[Task details] Wherever "GLSL" appears in a line of the listing, that line should be returned.

[Given data]
▬▬▬▬▬▬

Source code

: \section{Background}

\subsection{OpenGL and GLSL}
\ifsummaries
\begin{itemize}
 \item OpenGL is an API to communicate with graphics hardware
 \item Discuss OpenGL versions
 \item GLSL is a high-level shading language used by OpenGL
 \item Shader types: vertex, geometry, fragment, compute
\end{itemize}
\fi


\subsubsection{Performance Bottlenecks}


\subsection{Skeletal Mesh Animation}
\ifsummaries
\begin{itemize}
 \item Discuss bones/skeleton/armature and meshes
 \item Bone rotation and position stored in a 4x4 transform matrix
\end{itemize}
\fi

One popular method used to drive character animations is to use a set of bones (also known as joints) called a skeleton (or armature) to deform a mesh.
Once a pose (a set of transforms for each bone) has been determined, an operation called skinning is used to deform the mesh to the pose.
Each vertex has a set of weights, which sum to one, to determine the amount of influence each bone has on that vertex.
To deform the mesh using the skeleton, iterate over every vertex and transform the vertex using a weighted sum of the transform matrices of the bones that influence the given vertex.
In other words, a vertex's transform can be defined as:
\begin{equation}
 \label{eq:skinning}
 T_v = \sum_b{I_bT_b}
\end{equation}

▬▬▬▬▬▬

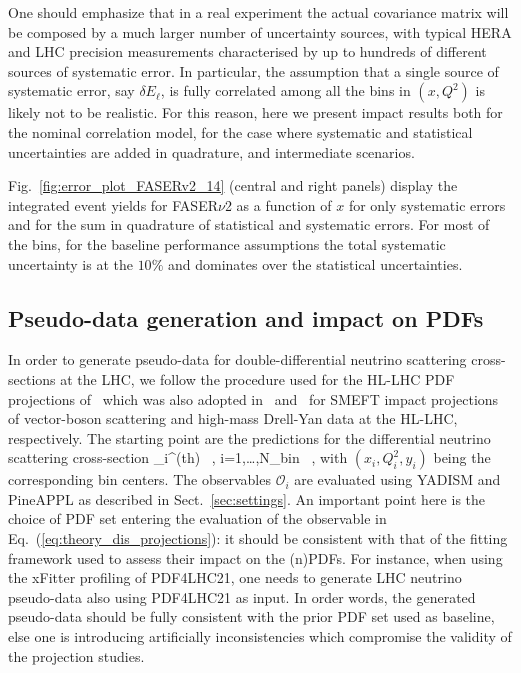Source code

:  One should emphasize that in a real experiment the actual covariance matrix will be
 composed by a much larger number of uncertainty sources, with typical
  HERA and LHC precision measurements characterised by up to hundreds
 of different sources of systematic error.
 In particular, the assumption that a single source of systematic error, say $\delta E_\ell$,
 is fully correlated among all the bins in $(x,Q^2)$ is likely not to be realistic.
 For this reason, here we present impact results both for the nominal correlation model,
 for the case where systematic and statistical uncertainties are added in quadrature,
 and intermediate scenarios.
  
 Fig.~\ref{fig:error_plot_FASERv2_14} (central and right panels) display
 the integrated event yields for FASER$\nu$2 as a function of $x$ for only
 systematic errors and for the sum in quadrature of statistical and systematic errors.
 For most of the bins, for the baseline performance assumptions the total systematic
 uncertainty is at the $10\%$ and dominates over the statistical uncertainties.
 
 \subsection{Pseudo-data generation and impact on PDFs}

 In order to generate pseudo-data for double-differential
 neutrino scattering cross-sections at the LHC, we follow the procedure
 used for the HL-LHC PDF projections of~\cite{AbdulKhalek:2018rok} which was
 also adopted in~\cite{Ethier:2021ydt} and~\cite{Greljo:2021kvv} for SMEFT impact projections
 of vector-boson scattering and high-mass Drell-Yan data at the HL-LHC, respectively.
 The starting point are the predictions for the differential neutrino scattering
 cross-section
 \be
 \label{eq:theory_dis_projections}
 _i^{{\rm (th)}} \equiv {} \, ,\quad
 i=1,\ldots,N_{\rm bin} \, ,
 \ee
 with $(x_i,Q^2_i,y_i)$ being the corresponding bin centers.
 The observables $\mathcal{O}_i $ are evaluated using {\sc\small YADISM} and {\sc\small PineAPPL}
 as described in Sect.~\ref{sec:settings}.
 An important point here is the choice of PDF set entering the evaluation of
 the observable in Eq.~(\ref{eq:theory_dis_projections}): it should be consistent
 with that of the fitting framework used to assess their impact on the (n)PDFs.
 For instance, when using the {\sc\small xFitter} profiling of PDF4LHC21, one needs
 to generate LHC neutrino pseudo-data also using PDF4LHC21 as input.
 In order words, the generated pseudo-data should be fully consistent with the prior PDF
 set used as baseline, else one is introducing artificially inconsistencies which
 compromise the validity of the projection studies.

▬▬▬▬▬▬

[Exercise output]
\subsection{OpenGL and GLSL}
 \item GLSL is a high-level shading language used by OpenGL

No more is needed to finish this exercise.